– Krabs, esse é o homem que te falei, o Doutor Ministrum.

– Nome estranho – resmungou Krabs.

Estavam todos no escritório de George Thadeus, o grande executivo. Mas era uma reunião privada. Apenas três homens. Krabs não gostou do rosto do homem tão logo o viu. O Doutor retirou de sua sacola o aparelho. Uma antena parabólica, uma caixa suja e um alto-falante.

– O que exatamente isso deveria fazer? – perguntou Krabs com desdém.

Ele era desagradável, baixinho e untuoso. Nem o chefe gostava dele. Mas George era inteligente o suficiente para manter uma pessoa competente empregada. E tanto era que Krabs agora era seu assistente pessoal. Começara como contínuo, quando isso ainda existia.

– Bem – disse o professor – isso é uma receptor tele-empático. Eu não se se vocês sabem, mas desde o fim da Era Atômica, foi provado que telepatas existem. Ou pelo menos passaram a existir depois das bombas. Tudo bem que não há um consenso sobre como funciona, mas funciona. E as ondas cerebrais são diferentes. Tudo o que eu fiz foi gerar um alarme.

– Entende agora, Krabs? Isso resolverá nosso problema. É evidente que há um telepata em nossos funcionários. Como é que sempre roubam nossas ideias?

– Krabs… chefe… eu não tenho motivo pra acreditar nisso… são ideias…

– Por que me chamou de Krabs?

– Permitam-me uma demonstração. O doutor apertou o aparelho com brutalidade. O botão rangeu. Mas no lugar de um apito ou mesmo de silêncio, veio uma voz entrecortada e mecânica como a de um robô.

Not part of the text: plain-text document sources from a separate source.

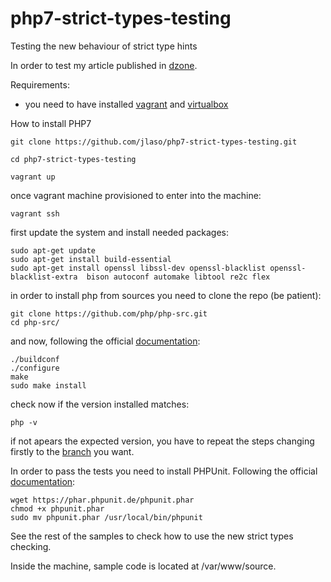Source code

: # php7-strict-types-testing

Testing the new behaviour of strict type hints

In order to test my article published in [dzone](http://www.dzone.com/links/php_7_scalar_type_hinting_finally_approved.html).

Requirements:
- you need to have installed [vagrant](http://docs.vagrantup.com/v2/installation/) and [virtualbox](https://www.virtualbox.org/wiki/Downloads)


How to install PHP7

```ssh
git clone https://github.com/jlaso/php7-strict-types-testing.git

cd php7-strict-types-testing

vagrant up
```

once vagrant machine provisioned to enter into the machine:

```ssh
vagrant ssh
```

first update the system and install needed packages:

```ssh
sudo apt-get update
sudo apt-get install build-essential
sudo apt-get install openssl libssl-dev openssl-blacklist openssl-blacklist-extra  bison autoconf automake libtool re2c flex 
```

in order to install php from sources you need to clone the repo (be patient):
```ssh
git clone https://github.com/php/php-src.git
cd php-src/
```

and now, following the official [documentation](http://us1.php.net/git.php):
```ssh
./buildconf
./configure
make
sudo make install
```

check now if the version installed matches:
```ssh
php -v
```


if not apears the expected version, you have to repeat the steps changing firstly to the [branch](https://github.com/php/php-src/branches) you want.

In order to pass the tests you need to install PHPUnit. Following the official [documentation](https://phpunit.de/manual/current/en/installation.html):

```ssh
wget https://phar.phpunit.de/phpunit.phar
chmod +x phpunit.phar
sudo mv phpunit.phar /usr/local/bin/phpunit
```


See the rest of the samples to check how to use the new strict types checking.

Inside the machine, sample code is located at /var/www/source.



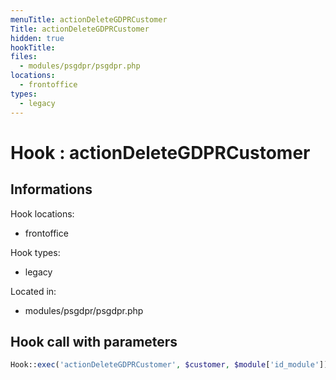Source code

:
 ```yaml
---
menuTitle: actionDeleteGDPRCustomer
Title: actionDeleteGDPRCustomer
hidden: true
hookTitle: 
files:
  - modules/psgdpr/psgdpr.php
locations:
  - frontoffice
types:
  - legacy
---
```


# Hook : actionDeleteGDPRCustomer

## Informations

Hook locations: 
  - frontoffice

Hook types: 
  - legacy

Located in: 
  - modules/psgdpr/psgdpr.php

## Hook call with parameters

```php
Hook::exec('actionDeleteGDPRCustomer', $customer, $module['id_module']);
```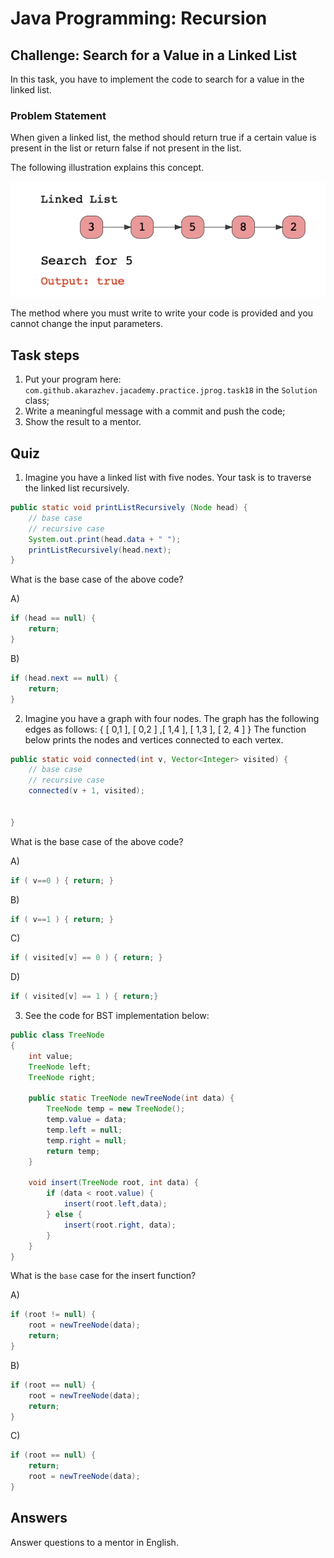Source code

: # Java Programming: Recursion

## Challenge: Search for a Value in a Linked List

In this task, you have to implement the code to search for a value in the linked list.

### Problem Statement

When given a linked list, the method should return true if a certain value is present in the list or return false if 
not present in the list.

The following illustration explains this concept.

![alt text](../../etc/recursion/linked-list-search.png "Linked List")

The method where you must write to write your code is provided and you cannot change the input parameters.

## Task steps

1. Put your program here: `com.github.akarazhev.jacademy.practice.jprog.task18` in the `Solution` class; 
2. Write a meaningful message with a commit and push the code;
3. Show the result to a mentor.

## Quiz

1. Imagine you have a linked list with five nodes. Your task is to traverse the linked list recursively.

```java
public static void printListRecursively (Node head) {
    // base case
    // recursive case
    System.out.print(head.data + " ");
    printListRecursively(head.next);
}
```

What is the base case of the above code?

A) 
```java
if (head == null) {
    return;
}
```

B)
```java
if (head.next == null) {
    return;
}
```

2. Imagine you have a graph with four nodes. The graph has the following edges as follows: { [ 0,1 ], [ 0,2 ] ,[ 1,4 ], 
   [ 1,3 ], [ 2, 4 ] } The function below prints the nodes and vertices connected to each vertex.

```java
public static void connected(int v, Vector<Integer> visited) {
    // base case
    // recursive case
    connected(v + 1, visited);


}
```

What is the base case of the above code?

A)
```java
if ( v==0 ) { return; }
```

B)
```java
if ( v==1 ) { return; }
```

C)
```java
if ( visited[v] == 0 ) { return; }
```

D)
```java
if ( visited[v] == 1 ) { return;}
```

3. See the code for BST implementation below:

```java
public class TreeNode
{
    int value;
    TreeNode left;
    TreeNode right;
    
    public static TreeNode newTreeNode(int data) {
        TreeNode temp = new TreeNode();
        temp.value = data;
        temp.left = null;
        temp.right = null;
        return temp;
    }

    void insert(TreeNode root, int data) {
        if (data < root.value) {
            insert(root.left,data);
        } else {
            insert(root.right, data);
        }
    }
}
```

What is the `base` case for the insert function?

A)
```java
if (root != null) {
    root = newTreeNode(data);
    return;
}
```

B)
```java
if (root == null) {
    root = newTreeNode(data);
    return;
}
```

C)
```java
if (root == null) {
    return;
    root = newTreeNode(data);
}
```

## Answers

Answer questions to a mentor in English.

– ELES VÃO ME DESCOBRIR ELES JÁ ME DESCOBRIRAM O CHEFE VAI ME DEMITIR OU FAZER COISA P IOR A NÃO SER QUE EU…

“De onde ele tirou isso?

Como conseguiu?”

Com a arma que havia na gaveta de George, Krabs apontou para o doutor, cheio de ódio, ele levantou as mãos, como se fosse se explicar, mas a bala destruiu sua cabeça.

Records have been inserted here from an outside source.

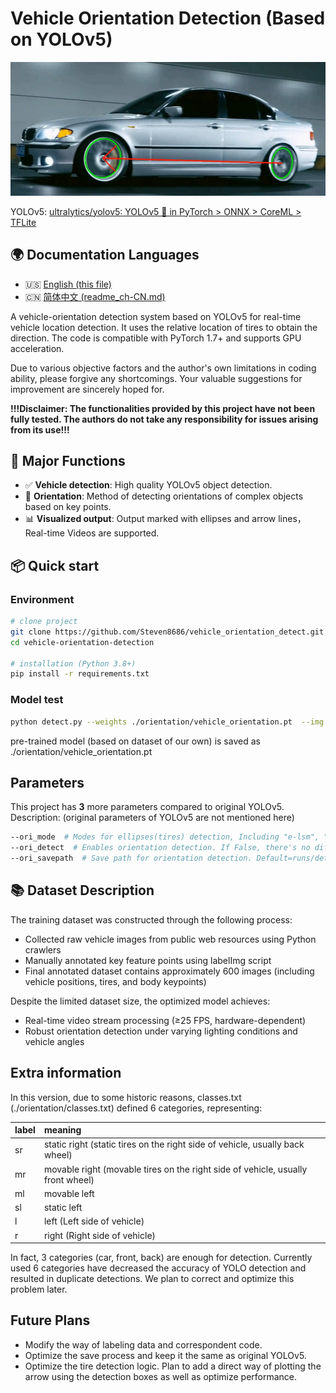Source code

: # Vehicle Orientation Detection (Based on YOLOv5)

![项目封面图](./orientation/cover.jpg) 

YOLOv5: [ultralytics/yolov5: YOLOv5 🚀 in PyTorch > ONNX > CoreML > TFLite](https://github.com/ultralytics/yolov5)

## 🌍 Documentation Languages

- 🇺🇸 [English (this file)](./README.md)
- 🇨🇳 [简体中文 (readme_ch-CN.md)](./readme.zh-CN.md)


A vehicle-orientation detection system based on YOLOv5 for real-time vehicle location detection. It uses the relative location of tires to obtain the direction. The code is compatible with PyTorch 1.7+ and supports GPU acceleration.

Due to various objective factors and the author's own limitations in coding ability, please forgive any shortcomings. Your valuable suggestions for improvement are sincerely hoped for.

**!!!****Disclaimer:** The functionalities provided by this project have not been fully tested. The authors do not take any responsibility for issues arising from its use**!!!**

## 🚀 Major Functions
- ✅ **Vehicle detection**: High quality YOLOv5 object detection.
- 🧭 **Orientation**: Method of detecting orientations of complex objects based on key points.
- 📊 **Visualized output**: Output marked with ellipses and arrow lines，Real-time Videos are supported.

## 📦 Quick start

### Environment
```bash
# clone project
git clone https://github.com/Steven8686/vehicle_orientation_detect.git
cd vehicle-orientation-detection

# installation (Python 3.8+)
pip install -r requirements.txt
```

### Model test

```bash
python detect.py --weights ./orientation/vehicle_orientation.pt  --img 640 --conf 0.25 --source ./orientation/test_picture/test.jpg --ori_mode e-lsm
```

pre-trained model (based on dataset of our own) is saved as ./orientation/vehicle_orientation.pt

## Parameters

This project has **3** more parameters compared to original YOLOv5. Description: (original parameters of YOLOv5 are not mentioned here)

```bash
--ori_mode  # Modes for ellipses(tires) detection, Including "e-lsm", "lsm", "e-hough", "hough",default="e-lsm"
--ori_detect  # Enables orientation detection. If False, there's no difference between original yolov5 for detect.py
--ori_savepath  # Save path for orientation detection. Default=runs/detect/expx/orientation.jpg/mp4.
```

## 📚 Dataset Description

The training dataset was constructed through the following process:
- Collected raw vehicle images from public web resources using Python crawlers
- Manually annotated key feature points using labelImg script
- Final annotated dataset contains approximately 600 images (including vehicle positions, tires, and body keypoints)

Despite the limited dataset size, the optimized model achieves:
- Real-time video stream processing (≥25 FPS, hardware-dependent)
- Robust orientation detection under varying lighting conditions and vehicle angles

## Extra information

In this version, due to some historic reasons, classes.txt (./orientation/classes.txt) defined 6 categories, representing:

| label | meaning                                                      |
| :---- | :----------------------------------------------------------- |
| sr    | static right (static tires on the right side of vehicle, usually back wheel) |
| mr    | movable right (movable tires on the right side of vehicle, usually front wheel) |
| ml    | movable left                                                 |
| sl    | static left                                                  |
| l     | left (Left side of vehicle)                                  |
| r     | right (Right side of vehicle)                                |

In fact, 3 categories (car, front, back) are enough for detection. Currently used 6 categories have decreased the accuracy of YOLO detection and resulted in duplicate detections. We plan to correct and optimize this problem later.

## Future Plans

- Modify the way of labeling data and correspondent code.
- Optimize the save process and keep it the same as original YOLOv5.
- Optimize the tire detection logic. Plan to add a direct way of plotting the arrow using the detection boxes as well as optimize performance.
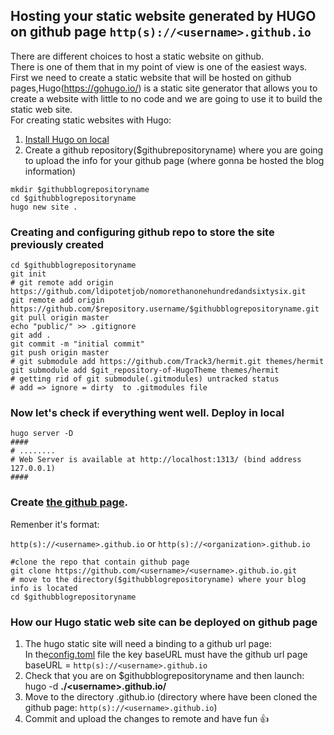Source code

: ## Hosting your static website generated by HUGO on github page `http(s)://<username>.github.io`



There are different choices to host a static website on github. </br>There is one of them that in my point  of view  is one of the easiest ways. </br>First we need to create a static website that will be hosted on github pages,Hugo(https://gohugo.io/) is a static site generator that allows you to create a website with little to no code and we are going to use it to build the static web site. </br>For creating static websites with Hugo:

1. [Install Hugo on local](https://gohugo.io/getting-started/installing)
2. Create a github repository($githubrepositoryname) where you are going to upload the info for your github page (where gonna be hosted the blog information) 

```shell
mkdir $githubblogrepositoryname
cd $githubblogrepositoryname
hugo new site .
```

### Creating and configuring github repo to store the site previously created

```shell
cd $githubblogrepositoryname
git init
# git remote add origin https://github.com/ldipotetjob/nomorethanonehundredandsixtysix.git
git remote add origin https://github.com/$repository.username/$githubblogrepositoryname.git
git pull origin master
echo "public/" >> .gitignore
git add .
git commit -m "initial commit"
git push origin master
# git submodule add https://github.com/Track3/hermit.git themes/hermit
git submodule add $git_repository-of-HugoTheme themes/hermit
# getting rid of git submodule(.gitmodules) untracked status
# add => ignore = dirty  to .gitmodules file 
```

### Now let's check if everything went well. Deploy in local

```shell
hugo server -D 
####
# ........
# Web Server is available at http://localhost:1313/ (bind address 127.0.0.1)
####
```

### Create [the github page](https://docs.github.com/en/pages/getting-started-with-github-pages/about-github-pages).</br>

Remenber it's format:

 `http(s)://<username>.github.io` or `http(s)://<organization>.github.io`
 
```shell
#clone the repo that contain github page 
git clone https://github.com/<username>/<username>.github.io.git
# move to the directory($githubblogrepositoryname) where your blog info is located
cd $githubblogrepositoryname
```
 
### How our Hugo static web site can be deployed on github page 
 1. The hugo static site will need a binding to a github url page:</br>
    In the[config.toml](https://github.com/ldipotetjob/nomorethanonehundredandsixtysix/blob/master/config.toml) file the key baseURL must have the github url page </br>baseURL = `http(s)://<username>.github.io`
 2. Check that you are on $githubblogrepositoryname and then launch: hugo -d **./\<username>.github.io/**  
 3. Move to the directory <username>.github.io (directory where have been cloned the github page: `http(s)://<username>.github.io`)
 4. Commit and upload the changes to remote and have fun 👍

– TESTEMUNHA PRECISO ACABAR COM TODAS AS TESTEMUNHAS.

– Krabs! NÃO!

Para o chefe ele disparou três. Odiava-o. O terceiro foi na cabeça.

– Nunca vendi um segredo seu, seu imundo!

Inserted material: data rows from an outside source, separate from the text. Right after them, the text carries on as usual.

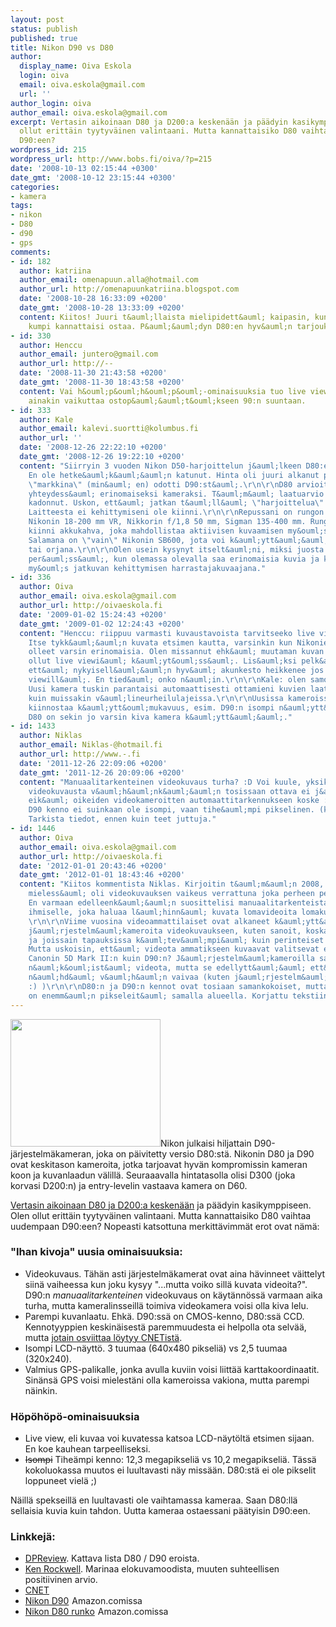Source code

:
 ```yaml
---
layout: post
status: publish
published: true
title: Nikon D90 vs D80
author:
  display_name: Oiva Eskola
  login: oiva
  email: oiva.eskola@gmail.com
  url: ''
author_login: oiva
author_email: oiva.eskola@gmail.com
excerpt: Vertasin aikoinaan D80 ja D200:a keskenään ja päädyin kasikymppiseen. Olen
  ollut erittäin tyytyväinen valintaani. Mutta kannattaisiko D80 vaihtaa uudempaan
  D90:een?
wordpress_id: 215
wordpress_url: http://www.bobs.fi/oiva/?p=215
date: '2008-10-13 02:15:44 +0300'
date_gmt: '2008-10-12 23:15:44 +0300'
categories:
- kamera
tags:
- nikon
- D80
- d90
- gps
comments:
- id: 182
  author: katriina
  author_email: omenapuun.alla@hotmail.com
  author_url: http://omenapuunkatriina.blogspot.com
  date: '2008-10-28 16:33:09 +0200'
  date_gmt: '2008-10-28 13:33:09 +0200'
  content: Kiitos! Juuri t&auml;llaista mielipidett&auml; kaipasin, kun juuri mietin,
    kumpi kannattaisi ostaa. P&auml;&auml;dyn D80:en hyv&auml;n tarjouksen takia.
- id: 330
  author: Henccu
  author_email: juntero@gmail.com
  author_url: http://--
  date: '2008-11-30 21:43:58 +0200'
  date_gmt: '2008-11-30 18:43:58 +0200'
  content: Vai h&ouml;p&ouml;h&ouml;p&ouml;-ominaisuuksia tuo live view? Mulla se
    ainakin vaikuttaa ostop&auml;&auml;t&ouml;kseen 90:n suuntaan.
- id: 333
  author: Kale
  author_email: kalevi.suortti@kolumbus.fi
  author_url: ''
  date: '2008-12-26 22:22:10 +0200'
  date_gmt: '2008-12-26 19:22:10 +0200'
  content: "Siirryin 3 vuoden Nikon D50-harjoittelun j&auml;lkeen D80:een toukokuussa-08.
    En ole hetke&auml;k&auml;&auml;n katunut. Hinta oli juuri alkanut pudota, kun
    \"markkina\" (min&auml; en) odotti D90:st&auml;.\r\n\r\nD80 arvioitiin julkistuksensa
    yhteydess&auml; erinomaiseksi kameraksi. T&auml;m&auml; laatuarvio ei ole mihink&auml;n
    kadonnut. Uskon, ett&auml; jatkan t&auml;ll&auml; \"harjoittelua\" useamman vuoden.
    Laitteesta ei kehittymiseni ole kiinni.\r\n\r\nRepussani on rungon lis&auml;ksi
    Nikonin 18-200 mm VR, Nikkorin f/1,8 50 mm, Sigman 135-400 mm. Rungossa on
    kiinni akkukahva, joka mahdollistaa aktiivisen kuvaamisen my&ouml;s pystyll&auml;.
    Salamana on \"vain\" Nikonin SB600, jota voi k&auml;ytt&auml;&auml; kamerassa
    tai orjana.\r\n\r\nOlen usein kysynyt itselt&auml;ni, miksi juosta aina \"uusimman\"
    per&auml;ss&auml;, kun olemassa olevalla saa erinomaisia kuvia ja kun se mahdollistaa
    my&ouml;s jatkuvan kehittymisen harrastajakuvaajana."
- id: 336
  author: Oiva
  author_email: oiva.eskola@gmail.com
  author_url: http://oivaeskola.fi
  date: '2009-01-02 15:24:43 +0200'
  date_gmt: '2009-01-02 12:24:43 +0200'
  content: "Henccu: riippuu varmasti kuvaustavoista tarvitseeko live viewi&auml;.
    Itse tykk&auml;&auml;n kuvata etsimen kautta, varsinkin kun Nikonien etsimet ovat
    olleet varsin erinomaisia. Olen missannut ehk&auml; muutaman kuvan kun ei ole
    ollut live viewi&auml; k&auml;yt&ouml;ss&auml;. Lis&auml;ksi pelk&auml;&auml;n
    ett&auml; nykyisell&auml;&auml;n hyv&auml; akunkesto heikkenee jos kuvaisi live
    viewill&auml;. En tied&auml; onko n&auml;in.\r\n\r\nKale: olen samoilla linjoilla.
    Uusi kamera tuskin parantaisi automaattisesti ottamieni kuvien laatua. Sama juttu
    kuin muissakin v&auml;lineurheilulajeissa.\r\n\r\nUusissa kameroissa sen sijaan
    kiinnostaa k&auml;ytt&ouml;mukavuus, esim. D90:n isompi n&auml;ytt&ouml;, mutta
    D80 on sekin jo varsin kiva kamera k&auml;ytt&auml;&auml;."
- id: 1433
  author: Niklas
  author_email: Niklas-@hotmail.fi
  author_url: http://www.-.fi
  date: '2011-12-26 22:09:06 +0200'
  date_gmt: '2011-12-26 20:09:06 +0200'
  content: "Manuaalitarkenteinen videokuvaus turha? :D Voi kuule, yksik&auml;&auml;n
    videokuvausta v&auml;h&auml;nk&auml;&auml;n tosissaan ottava ei j&auml;rjestelmien
    eik&auml; oikeiden videokameroitten automaattitarkennukseen koske :D\r\nLis&auml;ksi
    D90 kenno ei suinkaan ole isompi, vaan tihe&auml;mpi pikselinen. (korkeampi resoluutioinen).
    Tarkista tiedot, ennen kuin teet juttuja."
- id: 1446
  author: Oiva
  author_email: oiva.eskola@gmail.com
  author_url: http://oivaeskola.fi
  date: '2012-01-01 20:43:46 +0200'
  date_gmt: '2012-01-01 18:43:46 +0200'
  content: "Kiitos kommentista Niklas. Kirjoitin t&auml;m&auml;n 2008, ja silloin
    mieless&auml; oli videokuvauksen vaikeus verrattuna joka perheen perus-ixukseen.
    En varmaan edelleenk&auml;&auml;n suosittelisi manuaalitarkenteista videokuvausta
    ihmiselle, joka haluaa l&auml;hinn&auml; kuvata lomavideoita lomakuvien ohessa.
    \r\n\r\nViime vuosina videoammattilaiset ovat alkaneet k&auml;ytt&auml;&auml;
    j&auml;rjestelm&auml;kameroita videokuvaukseen, kuten sanoit, koska ne ovat edullisempia
    ja joissain tapauksissa k&auml;tev&auml;mpi&auml; kuin perinteiset videokamerat.
    Mutta uskoisin, ett&auml; videota ammatikseen kuvaavat valitsevat ennemmin esimerkiksi
    Canonin 5D Mark II:n kuin D90:n? J&auml;rjestelm&auml;kameroilla saa hyv&auml;n
    n&auml;k&ouml;ist&auml; videota, mutta se edellytt&auml;&auml; ett&auml; jaksaa
    n&auml;hd&auml; v&auml;h&auml;n vaivaa (kuten j&auml;rjestelm&auml;kameralla valokuvaaminenkin
    :) )\r\n\r\nD80:n ja D90:n kennot ovat tosiaan samankokoiset, mutta D90:ss&auml;
    on enemm&auml;n pikseleit&auml; samalla alueella. Korjattu tekstiin."
---
```

<p><a href="http://www.flickr.com/photos/buglugs/2891387638/"><img class="alignnone" title="Nikon D90" src="http://farm4.static.flickr.com/3166/2891387638_f28a31db24_m.jpg" alt="" width="240" height="204" /></a>Nikon julkaisi hiljattain D90-j&auml;rjestelm&auml;kameran, joka on p&auml;ivitetty versio D80:st&auml;. Nikonin D80 ja D90 ovat keskitason kameroita, jotka tarjoavat hyv&auml;n kompromissin kameran koon ja kuvanlaadun v&auml;lill&auml;. Seuraaavalla hintatasolla olisi D300 (joka korvasi D200:n) ja entry-levelin vastaava kamera on D60.</p>
<p><a title="Mik&auml; digij&auml;rkk&auml;ri? Nikon D80 vs. D200" href="http://www.bobs.fi/oiva/wp-admin/post.php?action=edit&amp;post=6">Vertasin aikoinaan D80 ja D200:a kesken&auml;&auml;n</a> ja p&auml;&auml;dyin kasikymppiseen. Olen ollut eritt&auml;in tyytyv&auml;inen valintaani. Mutta kannattaisiko D80 vaihtaa uudempaan D90:een? Nopeasti katsottuna merkitt&auml;vimm&auml;t erot ovat n&auml;m&auml;:<a id="more"></a><a id="more-215"></a></p>
<h3>"Ihan kivoja" uusia ominaisuuksia:</h3>
<ul>
<li>Videokuvaus. T&auml;h&auml;n asti j&auml;rjestelm&auml;kamerat ovat aina h&auml;vinneet v&auml;ittelyt siin&auml; vaiheessa kun joku kysyy "...mutta voiko sill&auml; kuvata videoita?". D90:n <em>manuaalitarkenteinen</em> videokuvaus on k&auml;yt&auml;nn&ouml;ss&auml; varmaan aika turha, mutta kameralinsseill&auml; toimiva videokamera voisi olla kiva lelu.</li>
<li>Parempi kuvanlaatu. Ehk&auml;. D90:ss&auml; on CMOS-kenno, D80:ss&auml; CCD. Kennotyyppien keskin&auml;isest&auml; paremmuudesta ei helpolla ota selv&auml;&auml;, mutta <a title="New CMOS sensors catching on in cameras" href="http://news.cnet.com/8301-13580_3-9860021-39.html">jotain osviittaa l&ouml;ytyy CNETist&auml;</a>.</li>
<li>Isompi LCD-n&auml;ytt&ouml;. 3 tuumaa (640x480 pikseli&auml;) vs 2,5 tuumaa (320x240).</li>
<li>Valmius GPS-palikalle, jonka avulla kuviin voisi liitt&auml;&auml; karttakoordinaatit. Sin&auml;ns&auml; GPS voisi mielest&auml;ni olla kameroissa vakiona, mutta parempi n&auml;inkin.</li>
</ul>
<h3>H&ouml;p&ouml;h&ouml;p&ouml;-ominaisuuksia</h3>
<ul>
<li>Live view, eli kuvaa voi kuvatessa katsoa LCD-n&auml;yt&ouml;lt&auml; etsimen sijaan. En koe kauhean tarpeelliseksi.</li>
<li><del>Isompi</del>&nbsp;Tihe&auml;mpi kenno: 12,3 megapikseli&auml; vs 10,2 megapikseli&auml;. T&auml;ss&auml; kokoluokassa muutos ei luultavasti n&auml;y miss&auml;&auml;n. D80:st&auml; ei ole pikselit loppuneet viel&auml; ;)</li>
</ul>
<p>N&auml;ill&auml; spekseill&auml; en luultavasti ole vaihtamassa kameraa. Saan D80:ll&auml; sellaisia kuvia kuin tahdon. Uutta kameraa ostaessani p&auml;&auml;tyisin D90:een.</p>
<h3>Linkkej&auml;:</h3>
<ul>
<li><a title="dpreview: Nikon D90 hands-on preview" href="http://www.dpreview.com/previews/nikond90/">DPReview</a>. Kattava lista D80 / D90 eroista.</li>
<li><a href="http://www.kenrockwell.com/nikon/d90.htm">Ken Rockwell</a>. Marinaa elokuvamoodista, muuten suhteellisen positiivinen arvio.</li>
<li><a title="CNET: Nikon D90 at long last" href="http://news.cnet.com/8301-17938_105-10026094-1.html">CNET</a></li>
<li><a href="http://www.amazon.com/gp/product/B001ENOZY4?ie=UTF8&amp;tag=bobsfi-20&amp;linkCode=as2&amp;camp=1789&amp;creative=9325&amp;creativeASIN=B001ENOZY4">Nikon D90</a><img style="border: none !important; margin: 0px !important;" src="http://www.assoc-amazon.com/e/ir?t=bobsfi-20&amp;l=as2&amp;o=1&amp;a=B001ENOZY4" alt="" width="1" height="1" border="0" /> Amazon.comissa</li>
<li><a href="http://www.amazon.com/gp/product/B000HGMX5M?ie=UTF8&amp;tag=bobsfi-20&amp;linkCode=as2&amp;camp=1789&amp;creative=9325&amp;creativeASIN=B000HGMX5M">Nikon D80 runko</a><img style="border: none !important; margin: 0px !important;" src="http://www.assoc-amazon.com/e/ir?t=bobsfi-20&amp;l=as2&amp;o=1&amp;a=B000HGMX5M" alt="" width="1" height="1" border="0" /> Amazon.comissa</li>
</ul>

– A POLÍCIA VIRÁ SALA CHEIA DE SANGUE É O FIM É INFERNO QUE ME AGUARDA NA CADEIAAAAAAAA…

A voz se transformou num zumbido estático. O aparelho soltou uma faísca e fumegou. Destruído. Krabs aponto para si mesmo. Só havia uma coisa a fazer. . . .

– Lamento, professor Nicholas, mas não temos utilidade pra isso. Quer dizer… a teoria é perfeita. Sua demonstração foi boa. Mas se o aparelho não emite um único bipe, significa que ou não temos telepatas aqui ou que ele não funciona. E, de qualquer forma, é inútil pra nós.

– Sim, senhor – disse o professor – vou me livrar disso e voltar pra prancheta.

– Faça isso – disse Carlos, careca, alto, longilíneo

– Agradeço a todos e a reunião da diretoria está encerrada. Boa noite. . . .

Nos subterrâneos da Companhia ficava um velho incinerador de lixo. Tecnologia autossustentável. Gerava a própria energia do prédio. Polansky, o zelador, empurrou o carrinho com tralhas velhas até a entrada. Gostava do emprego porque nunca lidara bem com pessoas. Lia e fazia exercícios a vontade isolado ali. Pensara até mesmo em se mudar, mas a Diretoria não permitiria. A esteira levava outra pilha de entulhos. Entre elas as invenções fracassadas daquele maluco que passava horas e horas no laboratório fazendo barulho e o impedindo de dormir.

– Não sei se deveria estar fazendo isso… – disse uma voz mecânica e aguda na pilha de lixo. “Há alguém ali!” – pensou Polansky. Mas as chamas se ergueram e tudo virou cinzas.

Texto de: L.A. Hasse
Curta a Pulp Stories!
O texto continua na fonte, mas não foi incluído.